## WHAT IS EXPECTED
Please state how many lines in the records below contain the word "documentclass"; the answer should be a number and nothing else.

## Plain-text document sources

* * * *

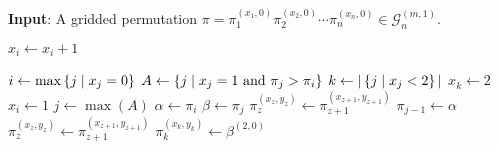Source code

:\begin{algorithmic}[H]
\State \textbf{Input}: A gridded permutation $\pi = \pi_1^{(x_1,0)}\pi_2^{(x_2,0)} \cdots \pi_n^{(x_n,0)} \in \mathcal{G}^{(m,1)}_n$.
        \State {}
    \EndIf
    
        \State $x_i \gets x_i + 1$
    \EndFor
    
        \State $i \gets \max\left\{j \mid x_j = 0\right\}$
        \State $A \gets \left\{j \mid x_j = 1 \text{ and } \pi_j > \pi_i\right\}$
        \State $k \gets |\left\{j \mid x_j < 2\right\}|$
            \State $x_k \gets 2$
            \State $x_i \gets 1$
        \Else
            \State $j \gets \max(A)$
            \State $\alpha \gets \pi_i$
            \State $\beta \gets \pi_j$
                \State $\pi_{z}^{(x_z,y_z)} \gets \pi_{z+1}^{(x_{z+1},y_{z+1})}$
            \EndFor
            \State $\pi_{j-1} \gets \alpha$
                \State $\pi_{z}^{(x_z,y_z)} \gets \pi_{z+1}^{(x_{z+1},y_{z+1})}$
            \EndFor
            \State $\pi_{k}^{(x_k,y_k)} \gets \beta^{(2,0)}$
        \EndIf
    \EndWhile
    \State {}
\EndProcedure
\end{algorithmic}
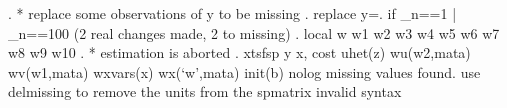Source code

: . * replace some observations of y to be missing
. replace y=. if _n==1 | _n==100
(2 real changes made, 2 to missing)
{\smallskip}
. local w w1 w2 w3 w4 w5 w6 w7 w8 w9 w10
{\smallskip}
. * estimation is aborted
. xtsfsp y x, cost uhet(z) wu(w2,mata) wv(w1,mata) wxvars(x) wx(`w',mata) init(b) nolog
missing values found. use delmissing to remove the units from the spmatrix
invalid syntax
{\smallskip}
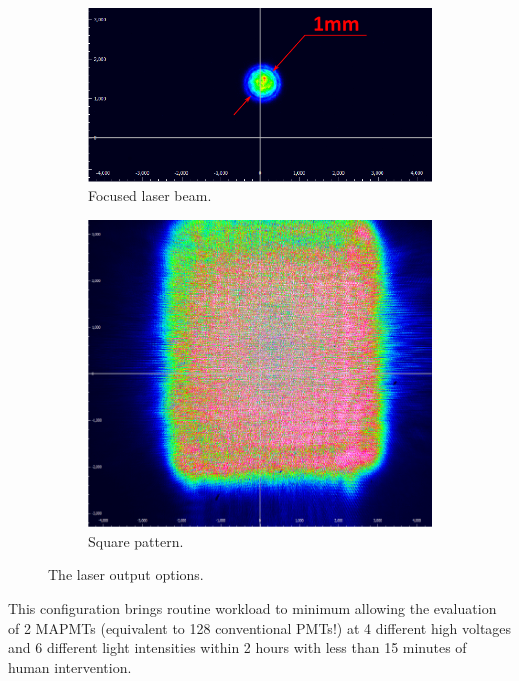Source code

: \documentclass[5p,times,preprint]{elsarticle}
\begin{document}
\begin{figure}[bt]
	\centering
	\begin{subfigure}[b]{0.628\linewidth}
		\includegraphics[width=\textwidth]{beamspot.pdf}
		\caption{Focused laser beam.}
		\label{fig:beamopt1}
	\end{subfigure}
	\begin{subfigure}[b]{0.354\linewidth}
		\includegraphics[width=\textwidth]{beamsquare.pdf}
		\caption{Square pattern.}
		\label{fig:beamopt2}
	\end{subfigure}
	\caption{The laser output options.}
\end{figure}

This configuration brings routine workload to minimum allowing the evaluation of 2 MAPMTs (equivalent to 128 conventional PMTs!) at 4 different high voltages and 6 different light intensities within 2 hours with less than 15 minutes of human intervention.
\end{document}
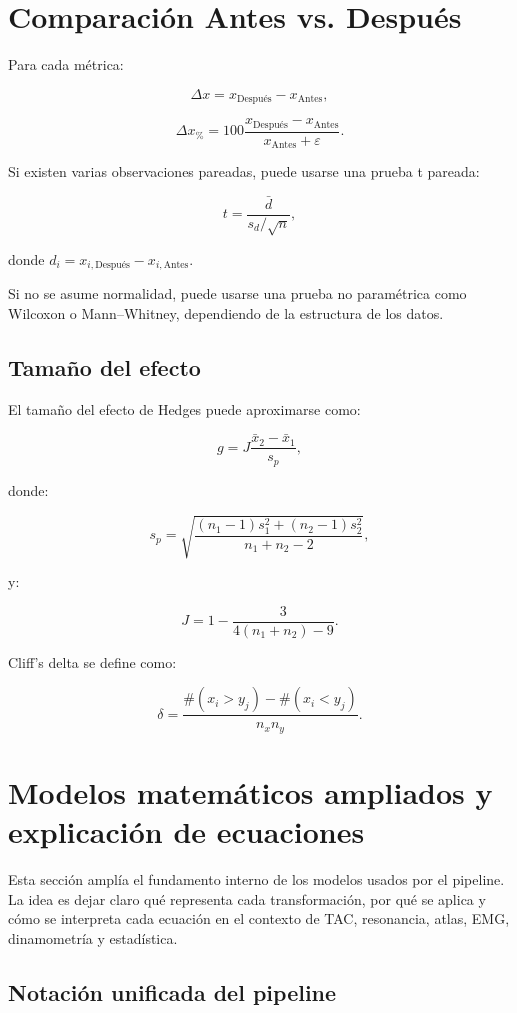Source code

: \documentclass[12pt,a4paper]{article}
\begin{document}
\section{Comparación Antes vs. Después}

Para cada métrica:

\[
\Delta x =
x_{\text{Después}}-x_{\text{Antes}},
\]

\[
\Delta x_{\%}
=
100
\frac{x_{\text{Después}}-x_{\text{Antes}}}
{x_{\text{Antes}}+\varepsilon}.
\]

Si existen varias observaciones pareadas, puede usarse una prueba t pareada:

\[
t =
\frac{\bar{d}}
{s_d/\sqrt{n}},
\]

donde \(d_i=x_{i,\text{Después}}-x_{i,\text{Antes}}\).

Si no se asume normalidad, puede usarse una prueba no paramétrica como Wilcoxon o Mann--Whitney, dependiendo de la estructura de los datos.

\subsection{Tamaño del efecto}

El tamaño del efecto de Hedges puede aproximarse como:

\[
g =
J
\frac{\bar{x}_2-\bar{x}_1}
{s_p},
\]

donde:

\[
s_p =
\sqrt{
\frac{(n_1-1)s_1^2+(n_2-1)s_2^2}
{n_1+n_2-2}
},
\]

y:

\[
J =
1-\frac{3}{4(n_1+n_2)-9}.
\]

Cliff's delta se define como:

\[
\delta =
\frac{
\#(x_i>y_j)-\#(x_i<y_j)
}
{n_x n_y}.
\]


\section{Modelos matemáticos ampliados y explicación de ecuaciones}

Esta sección amplía el fundamento interno de los modelos usados por el pipeline. La idea es dejar claro qué representa cada transformación, por qué se aplica y cómo se interpreta cada ecuación en el contexto de TAC, resonancia, atlas, EMG, dinamometría y estadística.

\subsection{Notación unificada del pipeline}
\end{document}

* * * *

## OUTPUT FOR THIS TASK
2